Es war der 28. April 2023, als der BVB beim Reviernachbarn VfL Bochum den nächsten Schritt in Richtung Meisterschaft gehen wollte. Die Partie endete mit 1:1. Der Schuldige für das letztlich enttäuschende und folgenschwere Ergebnis war nach der Partie bei den Dortmunder Verantwortlichen und Fans schnell gefunden: Schiedsrichter Sascha Stegemann, der seitdem keine Begegnung der Borussia mehr geleitet hat.
BVB kritisierte Sascha Stegemann
Zum ersten Mal seit diesem Spiel sollte Stegemann nun wieder eine Partie von Borussia Dortmund leiten. Er war für die Begegnung zwischen dem BVB und Bayer Leverkusen am Freitag (20.30 Uhr live auf Sat1 und DAZN) angesetzt. Doch jetzt gibt es einen Wechsel. Wie der Deutsche Fußball-Bund am Donnerstag bekannt gab, fällt Stegemann aufgrund eines grippalen Infekts aus. Tobias Stieler wird für ihn übernehmen. Und auch beim vierten Offiziellen gibt es einen Wechsel: Florian Badstübner ersetzt den ebenfalls erkrankten Frank Willenborg.
Bei seinem bis dato letzten Einsatz mit BVB-Beteiligung in Bochum hatte er in der 65. Minuten der Borussia beim Stand von 1:1 einen klaren Strafstoß verweigert. Bochums Danilo Soares war ohne Chance auf den Ball in Karim Adeyemi reingerauscht, fällte den Dortmunder Angreifer elfmeterwürdig. Doch Stegemanns Pfeife blieb stumm. Der VAR schritt nicht ein. „Wir haben es in verschiedenen Perspektiven gesehen, und ich finde es frech, mit den Mitteln, die wir zur Verfügung haben, fünf Spieltage vor Schluss, wenn es um die absolute Entscheidung, um die Deutsche Meisterschaft geht, in dieser Situation sich die Szene nicht nochmal anzuschauen. Das halte ich für absolut fahrlässig, für feige, und für komplett falsch“, wütete damals Sportdirektor Sebastian Kehl.

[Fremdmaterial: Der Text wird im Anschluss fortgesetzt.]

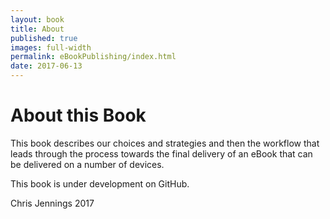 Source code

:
 ```yaml
---
layout: book
title: About
published: true
images: full-width
permalink: eBookPublishing/index.html
date: 2017-06-13
---
```

# About this Book

This book describes our choices and strategies and then the workflow that leads through the process towards the final delivery of an eBook that can be delivered on a number of devices.

This book is under development on GitHub.

Chris Jennings 2017
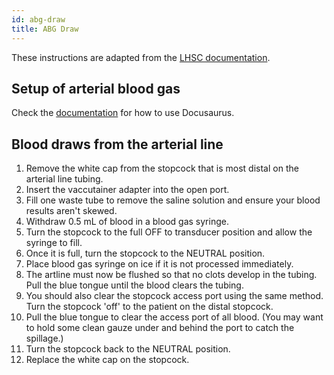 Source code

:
 ```yaml
---
id: abg-draw
title: ABG Draw
---
```


These instructions are adapted from the [LHSC documentation](https://intra.lhsc.on.ca/emergency-services-program/ed-manual/arterial-line-set-guide).

## Setup of arterial blood gas
Check the [documentation](https://docusaurus.io) for how to use Docusaurus.

## Blood draws from the arterial line

1. Remove the white cap from the stopcock that is most distal on the arterial line tubing.
2. Insert the vaccutainer adapter into the open port.
3. Fill one waste tube to remove the saline solution and ensure your blood results aren't skewed.
4. Withdraw 0.5 mL of blood in a blood gas syringe.
5. Turn the stopcock to the full OFF to transducer position and allow the syringe to fill.
6. Once it is full, turn the stopcock to the NEUTRAL position.
7. Place blood gas syringe on ice if it is not processed immediately.
8. The artline must now be flushed so that no clots develop in the tubing. Pull the blue tongue until the blood clears the tubing.
9. You should also clear the stopcock access port using the same method. Turn the stopcock 'off' to the patient on the distal stopcock. 	 
10. Pull the blue tongue to clear the access port of all blood. (You may want to hold some clean gauze under and behind the port to catch the spillage.) 	 
11. Turn the stopcock back to the NEUTRAL position.
12. Replace the white cap on the stopcock. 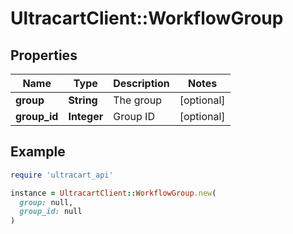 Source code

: # UltracartClient::WorkflowGroup

## Properties

| Name | Type | Description | Notes |
| ---- | ---- | ----------- | ----- |
| **group** | **String** | The group | [optional] |
| **group_id** | **Integer** | Group ID | [optional] |

## Example

```ruby
require 'ultracart_api'

instance = UltracartClient::WorkflowGroup.new(
  group: null,
  group_id: null
)
```

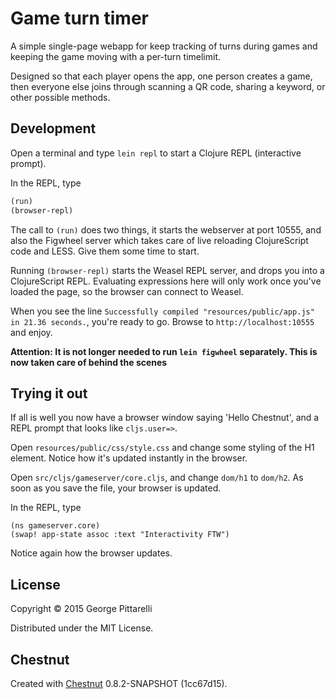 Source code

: # Game turn timer

A simple single-page webapp for keep tracking of turns during
games and keeping the game moving with a per-turn timelimit.

Designed so that each player opens the app, one person creates a game,
then everyone else joins through scanning a QR code, sharing a
keyword, or other possible methods.

## Development

Open a terminal and type `lein repl` to start a Clojure REPL
(interactive prompt).

In the REPL, type

```clojure
(run)
(browser-repl)
```

The call to `(run)` does two things, it starts the webserver at port
10555, and also the Figwheel server which takes care of live reloading
ClojureScript code and LESS. Give them some time to start.

Running `(browser-repl)` starts the Weasel REPL server, and drops you
into a ClojureScript REPL. Evaluating expressions here will only work
once you've loaded the page, so the browser can connect to Weasel.

When you see the line `Successfully compiled "resources/public/app.js"
in 21.36 seconds.`, you're ready to go. Browse to
`http://localhost:10555` and enjoy.

**Attention: It is not longer needed to run `lein figwheel`
  separately. This is now taken care of behind the scenes**

## Trying it out

If all is well you now have a browser window saying 'Hello Chestnut',
and a REPL prompt that looks like `cljs.user=>`.

Open `resources/public/css/style.css` and change some styling of the
H1 element. Notice how it's updated instantly in the browser.

Open `src/cljs/gameserver/core.cljs`, and change `dom/h1` to
`dom/h2`. As soon as you save the file, your browser is updated.

In the REPL, type

```
(ns gameserver.core)
(swap! app-state assoc :text "Interactivity FTW")
```

Notice again how the browser updates.

## License

Copyright © 2015 George Pittarelli

Distributed under the MIT License.

## Chestnut

Created with [Chestnut](http://plexus.github.io/chestnut/) 0.8.2-SNAPSHOT (1cc67d15).
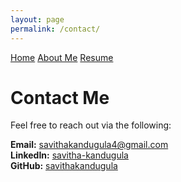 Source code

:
 ```yaml
---
layout: page
permalink: /contact/
---
```


<nav class="site-nav">
  <a href="/">Home</a>
  <a href="/about/">About Me</a>
  <a href="/resume/">Resume</a>
</nav>

# Contact Me

Feel free to reach out via the following:

**Email:** [savithakandugula4@gmail.com](mailto:savithakandugula4@gmail.com)  
**LinkedIn:** [<i class="fab fa-linkedin"></i> savitha-kandugula](https://www.linkedin.com/in/savitha-kandugula)  
**GitHub:** [savithakandugula](https://github.com/savithakandugula)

Auch Trainer Edin Terzic war erbost: „Es gibt so viele Perspektiven, die ihr nutzen könnt. Das ist extrem bitter. Es ist nicht nur ein Foul, es ist auch Gelb-Rot. Dann bist du in Überzahl, hast eine Führung. Es ist bitter, dass es kurz vor Saisonende passiert, wo es um so viel geht. Es ist für mich eine einmalige Chance auf den Titel. Der Schiedsrichter muss alles dafür tun, keine Fehlentscheidungen zu treffen. Das hat nicht stattgefunden.“
Es war letztlich eine folgenschwere Fehlentscheidung. Für den BVB, weil die Punkte fehlten, um den Titel am Ende zu holen. Vor allem aber für Stegemann, der im Anschluss zwar seinen Fehler offen zugab, aber Morddrohungen erhielt und vier Wochen unter Polizeischutz stand. Auch seine Familie wurde angefeindet. „Das war schon ein befremdliches Gefühl, wenn man sich zum ersten Mal in seinem Leben mit Morddrohungen konfrontiert sieht“, sagte Stegemann.
BVB-Spiel hat Folgen für Sascha Stegemann
Der Schiedsrichter hatte damals direkt nach der Partie eine Nachricht seiner Frau auf seinem Handy vorgefunden. „Oh mein Gott, sie zerreißen dich“, schrieb sie ihm. Ihm sei bewusst geworden, dass er mit einer einzigen Entscheidung womöglich die deutsche Meisterschaft beeinflusst habe. Stegemann schilderte, dass er sich an die ersten 30 Kilometer der Rückfahrt überhaupt nicht mehr erinnern könne.
Den geplanten Ausflug am folgenden Tag, den er seinem Sohn versprochen hatte, habe er abgesagt, um Interviews zu geben und Verantwortung für seinen Fehler zu übernehmen. Am Abend nach dem Spiel hatten zwei Polizisten bei ihm geklingelt und von den konkreten Morddrohungen gegen ihn und seine Familie berichtet. Seine Frau hatte ihn aber darin bestärkt, Schiedsrichter zu bleiben.
BVB-Boss Hans-Joachim Watzke hatte sich vehement gegen die Drohungen und Verunglimpfungen gewendet. „Anfeindungen jeder Art, Verunglimpfungen oder Drohungen, sei es persönlich oder anonym über Social-Media-Kanäle, können wir - aller Enttäuschung zum Trotz - aber nicht einmal im Ansatz tolerieren“, schrieb Watzke als Vorsitzender der BVB-Geschäftsführung.